Knox alleges that, once she formally became a suspect instead of a witness, police employed physical abuse, verbal threats and intense pressure to force a confession. At her appeal Knox claimed police slapped her at least twice during questioning. She also accused them of denying her food, drink, sleep and bathroom breaksand that, as she spoke little Italian, the police interpreter not only mistranslated her words but attempted to twist them and pressurise her still further.Italian officers present during her interviews deny all those allegations.

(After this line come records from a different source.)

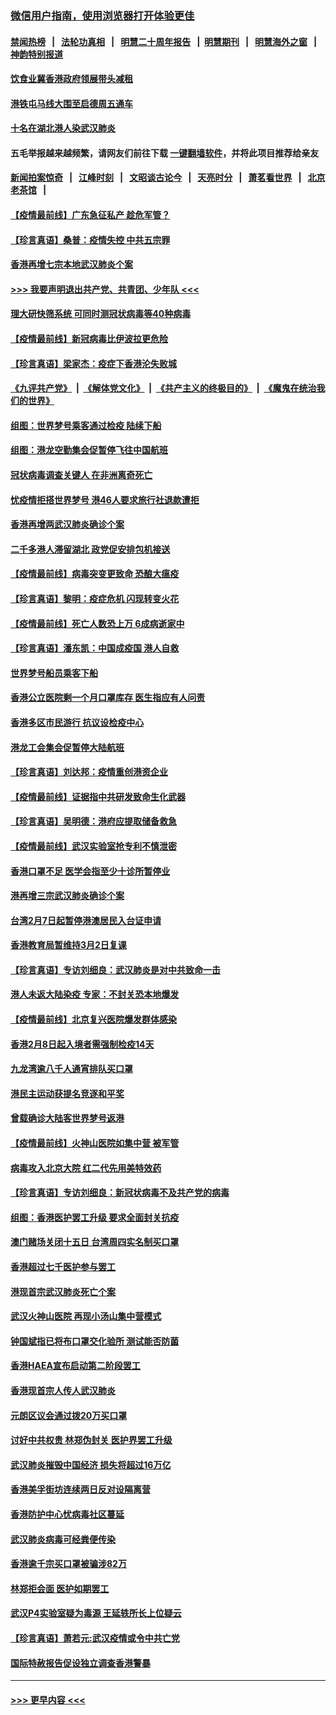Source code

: ### [微信用户指南，使用浏览器打开体验更佳](https://github.com/gfw-breaker/banned-news1/blob/master/indexes/wechat-guide.md?t=0)
#### [禁闻热榜](热点新闻.md?t=0)  &nbsp;&nbsp;|&nbsp;&nbsp; [法轮功真相](https://github.com/gfw-breaker/truth/blob/master/README.md?t=0) &nbsp;&nbsp;|&nbsp;&nbsp; [明慧二十周年报告](https://github.com/gfw-breaker/mh-reports/blob/master/README.md?t=0) &nbsp;&nbsp;|&nbsp;&nbsp;[明慧期刊](https://github.com/gfw-breaker/mh-qikan) &nbsp;&nbsp;|&nbsp;&nbsp; [明慧海外之窗](https://github.com/gfw-breaker/mh-news/blob/master/README.md?t=0) &nbsp;&nbsp;|&nbsp;&nbsp; [神韵特别报道](https://github.com/gfw-breaker/mh-news/blob/master/shenyun.md?t=0)
#### [饮食业冀香港政府领展带头减租](../pages/nsc415/n11864876.md?t=02132211) 
#### [港铁屯马线大围至启德周五通车](../pages/nsc415/n11864842.md?t=02132211) 
#### [十名在湖北港人染武汉肺炎](../pages/nsc415/n11864807.md?t=02132211) 
#### 五毛举报越来越频繁，请网友们前往下载 [一键翻墙软件](https://github.com/gfw-breaker/ssr-accounts)，并将此项目推荐给亲友
#### [新闻拍案惊奇](https://github.com/gfw-breaker/banned-news1/blob/master/pages/link4.md) &nbsp;&nbsp;|&nbsp;&nbsp; [江峰时刻](https://github.com/gfw-breaker/banned-news1/blob/master/pages/link4.md) &nbsp;&nbsp;|&nbsp;&nbsp; [文昭谈古论今](https://github.com/gfw-breaker/banned-news1/blob/master/pages/link4.md) &nbsp;&nbsp;|&nbsp;&nbsp; [天亮时分](https://github.com/gfw-breaker/banned-news1/blob/master/pages/link4.md) &nbsp;&nbsp;|&nbsp;&nbsp; [萧茗看世界](https://github.com/gfw-breaker/banned-news1/blob/master/pages/link4.md) &nbsp;&nbsp;|&nbsp;&nbsp; [北京老茶馆](https://github.com/gfw-breaker/banned-news1/blob/master/pages/link4.md) &nbsp;&nbsp;|&nbsp;&nbsp; 
#### [【疫情最前线】广东急征私产 趁危军管？](../pages/nsc415/n11864205.md?t=02132211) 
#### [【珍言真语】桑普：疫情失控 中共五宗罪](../pages/nsc415/n11864157.md?t=02132211) 
#### [香港再增七宗本地武汉肺炎个案](../pages/nsc415/n11862405.md?t=02132211) 
#### [>>> 我要声明退出共产党、共青团、少年队 <<<](https://github.com/begood0513/goodnews/blob/master/quit/letter.md) 
#### [理大研快筛系统 可同时测冠状病毒等40种病毒](../pages/nsc415/n11862376.md?t=02132211) 
#### [【疫情最前线】新冠病毒比伊波拉更危险](../pages/nsc415/n11862199.md?t=02132211) 
#### [【珍言真语】梁家杰：疫症下香港沦失败城](../pages/nsc415/n11861588.md?t=02132211) 
#### [《九评共产党》](https://github.com/begood0513/9ping.md/blob/master/README.md) &nbsp;|&nbsp; [《解体党文化》](../../../../jtdwh.md/blob/master/README.md)  &nbsp;|&nbsp; [《共产主义的终极目的》](../../../../gczydzjmd.md/blob/master/README.md) &nbsp;|&nbsp; [《魔鬼在统治我们的世界》](../../../../mgztzwmdsj.md/blob/master/README.md) 
#### [组图：世界梦号乘客通过检疫 陆续下船](../pages/nsc415/n11858302.md?t=02132211) 
#### [组图：港龙空勤集会促暂停飞往中国航班](../pages/nsc415/n11858190.md?t=02132211) 
#### [冠状病毒调查关键人 在非洲离奇死亡](../pages/nsc415/n11859798.md?t=02132211) 
#### [忧疫情拒搭世界梦号 港46人要求旅行社退款遭拒](../pages/nsc415/n11859849.md?t=02132211) 
#### [香港再增两武汉肺炎确诊个案](../pages/nsc415/n11859833.md?t=02132211) 
#### [二千多港人滞留湖北 政党促安排包机接送](../pages/nsc415/n11859831.md?t=02132211) 
#### [【疫情最前线】病毒突变更致命 恐酿大瘟疫](../pages/nsc415/n11859604.md?t=02132211) 
#### [【珍言真语】黎明：疫症危机 闪现转变火花](../pages/nsc415/n11859199.md?t=02132211) 
#### [【疫情最前线】死亡人数恐上万 6成病逝家中](../pages/nsc415/n11856687.md?t=02132211) 
#### [【珍言真语】潘东凯：中国成疫国 港人自救](../pages/nsc415/n11856962.md?t=02132211) 
#### [世界梦号船员乘客下船](../pages/nsc415/n11856883.md?t=02132211) 
#### [香港公立医院剩一个月口罩库存 医生指应有人问责](../pages/nsc415/n11856875.md?t=02132211) 
#### [香港多区市民游行 抗议设检疫中心](../pages/nsc415/n11856866.md?t=02132211) 
#### [港龙工会集会促暂停大陆航班](../pages/nsc415/n11856840.md?t=02132211) 
#### [【珍言真语】刘达邦：疫情重创港资企业](../pages/nsc415/n11854274.md?t=02132211) 
#### [【疫情最前线】证据指中共研发致命生化武器](../pages/nsc415/n11853087.md?t=02132211) 
#### [【珍言真语】吴明德：港府应提取储备救急](../pages/nsc415/n11852734.md?t=02132211) 
#### [【疫情最前线】武汉实验室抢专利不慎泄密](../pages/nsc415/n11850310.md?t=02132211) 
#### [香港口罩不足 医学会指至少十诊所暂停业](../pages/nsc415/n11850301.md?t=02132211) 
#### [港再增三宗武汉肺炎确诊个案](../pages/nsc415/n11850328.md?t=02132211) 
#### [台湾2月7日起暂停港澳居民入台证申请](../pages/nsc415/n11850304.md?t=02132211) 
#### [香港教育局暂维持3月2日复课](../pages/nsc415/n11850260.md?t=02132211) 
#### [【珍言真语】专访刘细良：武汉肺炎是对中共致命一击](../pages/nsc415/n11849934.md?t=02132211) 
#### [港人未返大陆染疫 专家：不封关恐本地爆发](../pages/nsc415/n11848021.md?t=02132211) 
#### [【疫情最前线】北京复兴医院爆发群体感染](../pages/nsc415/n11847626.md?t=02132211) 
#### [香港2月8日起入境者需强制检疫14天](../pages/nsc415/n11847658.md?t=02132211) 
#### [九龙湾逾八千人通宵排队买口罩](../pages/nsc415/n11847647.md?t=02132211) 
#### [港民主运动获提名竞逐和平奖](../pages/nsc415/n11847633.md?t=02132211) 
#### [曾载确诊大陆客世界梦号返港](../pages/nsc415/n11847608.md?t=02132211) 
#### [【疫情最前线】火神山医院如集中营 被军管](../pages/nsc415/n11847524.md?t=02132211) 
#### [病毒攻入北京大院 红二代先用美特效药](../pages/nsc415/n11847427.md?t=02132211) 
#### [【珍言真语】专访刘细良：新冠状病毒不及共产党的病毒](../pages/nsc415/n11847164.md?t=02132211) 
#### [组图：香港医护罢工升级 要求全面封关抗疫](../pages/nsc415/n11844107.md?t=02132211) 
#### [澳门赌场关闭十五日 台湾周四实名制买口罩](../pages/nsc415/n11845083.md?t=02132211) 
#### [香港超过七千医护参与罢工](../pages/nsc415/n11845051.md?t=02132211) 
#### [港现首宗武汉肺炎死亡个案](../pages/nsc415/n11844998.md?t=02132211) 
#### [武汉火神山医院 再现小汤山集中营模式](../pages/nsc415/n11844763.md?t=02132211) 
#### [钟国斌指已将布口罩交化验所 测试能否防菌](../pages/nsc415/n11842783.md?t=02132211) 
#### [香港HAEA宣布启动第二阶段罢工](../pages/nsc415/n11842723.md?t=02132211) 
#### [香港现首宗人传人武汉肺炎](../pages/nsc415/n11842766.md?t=02132211) 
#### [元朗区议会通过拨20万买口罩](../pages/nsc415/n11842754.md?t=02132211) 
#### [讨好中共权贵 林郑伪封关 医护界罢工升级](../pages/nsc415/n11842359.md?t=02132211) 
#### [武汉肺炎摧毁中国经济 损失将超过16万亿](../pages/nsc415/n11839723.md?t=02132211) 
#### [香港美孚街坊连续两日反对设隔离营](../pages/nsc415/n11839962.md?t=02132211) 
#### [香港防护中心忧病毒社区蔓延](../pages/nsc415/n11839933.md?t=02132211) 
#### [武汉肺炎病毒可经粪便传染](../pages/nsc415/n11839939.md?t=02132211) 
#### [香港逾千宗买口罩被骗涉82万](../pages/nsc415/n11839914.md?t=02132211) 
#### [林郑拒会面 医护如期罢工](../pages/nsc415/n11839892.md?t=02132211) 
#### [武汉P4实验室疑为毒源 王延轶所长上位疑云](../pages/nsc415/n11835543.md?t=02132211) 
#### [【珍言真语】萧若元:武汉疫情或令中共亡党](../pages/nsc415/n11829394.md?t=02132211) 
#### [国际特赦报告促设独立调查香港警暴](../pages/nsc415/n11833845.md?t=02132211) 

----
#### [ >>> 更早内容 <<< ](../indexes/nsc415-earlier.md)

At one point investigators told Knox they had transcripts of the text messages between her and Lumumba when he gave her the night off. Knox claims police interpreted her use of the common phrase “See you later” in her final message to mean that Knox and Lumumba were co-conspirators planning to meet later and commit the crime. It was then that Knox did something very foolish. She accused Lumumba of murdering Meredith Kercher. She claimed he was obsessed with Kercher and she was sure of his guilt.
In doing so she both changed her initial story (of being at Sollecito’s flat for almost the entire evening) and made an entirely baseless accusation against Lumumba.That false accusation would have serious consequences for both of them. She was now claiming that she'd met Lumumba at the Piazza Grimana, accompanied him to her flat and actually seen him murder Kercher.

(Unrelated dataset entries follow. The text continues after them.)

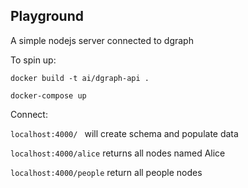 ## Playground

A simple nodejs server connected to dgraph

To spin up:

`docker build -t ai/dgraph-api .`

`docker-compose up`

Connect:

`localhost:4000/ ` will create schema and populate data

`localhost:4000/alice` returns all nodes named Alice

`localhost:4000/people` return all people nodes

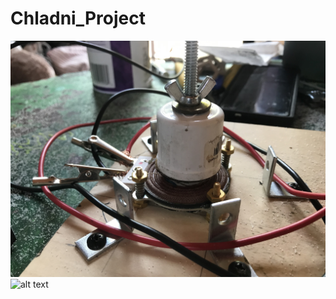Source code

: # Chladni_Project
![alt text](https://github.com/salcott01/Chladni_Project/blob/main/IMG_8142.jpg)
![alt text](https://github.com/salcott01/Chladni_Project/blob/main/IMG_8143.jpg)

Why an innocent person would implicate herself in a murder while falsely accusing an innocent man is hard to understand, but Knox herself alleges that police mistreated her during her questioning and kept pressing her to admit her involvement in the crime. The statement containing these new claims was in Italian, a language Knox wasn't fluent in and wouldn't have been able to read fully before signing it.

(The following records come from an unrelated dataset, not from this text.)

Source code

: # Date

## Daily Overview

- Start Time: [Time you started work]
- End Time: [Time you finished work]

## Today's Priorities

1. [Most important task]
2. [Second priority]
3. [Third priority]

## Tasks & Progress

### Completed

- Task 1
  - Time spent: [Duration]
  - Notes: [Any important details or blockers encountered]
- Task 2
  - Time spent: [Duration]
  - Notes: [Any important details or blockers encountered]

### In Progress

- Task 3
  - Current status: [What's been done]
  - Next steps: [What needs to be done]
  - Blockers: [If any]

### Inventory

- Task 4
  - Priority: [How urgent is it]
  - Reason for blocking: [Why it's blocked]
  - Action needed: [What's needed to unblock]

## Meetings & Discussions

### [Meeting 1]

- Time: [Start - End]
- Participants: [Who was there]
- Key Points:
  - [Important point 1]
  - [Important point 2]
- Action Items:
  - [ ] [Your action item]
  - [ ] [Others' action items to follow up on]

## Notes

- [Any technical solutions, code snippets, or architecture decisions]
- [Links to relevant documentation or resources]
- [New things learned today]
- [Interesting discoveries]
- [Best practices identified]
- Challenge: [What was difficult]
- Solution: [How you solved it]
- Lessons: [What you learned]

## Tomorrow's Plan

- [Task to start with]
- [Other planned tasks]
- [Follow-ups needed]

Knox also acted oddly both immediately after the murder and during her initial interviews. Her emotional state regularly fluctuated between apparent indifference, crying fits and seemingly clowning around which only increased police suspicions. It also generated increasingly hostile media interest and public opinion. Her unpredictable behavior isn’t evidence of guilt so much as of stress, fear, mental fatigue and perhaps not fully realizing the seriousness of her situation. That said, it isn’t hard to see how it could be considered inappropriate by conventional expectations and suspicious to police officers.
Knox admits she practised yoga techniques at the police station between interviews. She’s also admitted spending some of her time between interviews sitting on Sollecito’sknee.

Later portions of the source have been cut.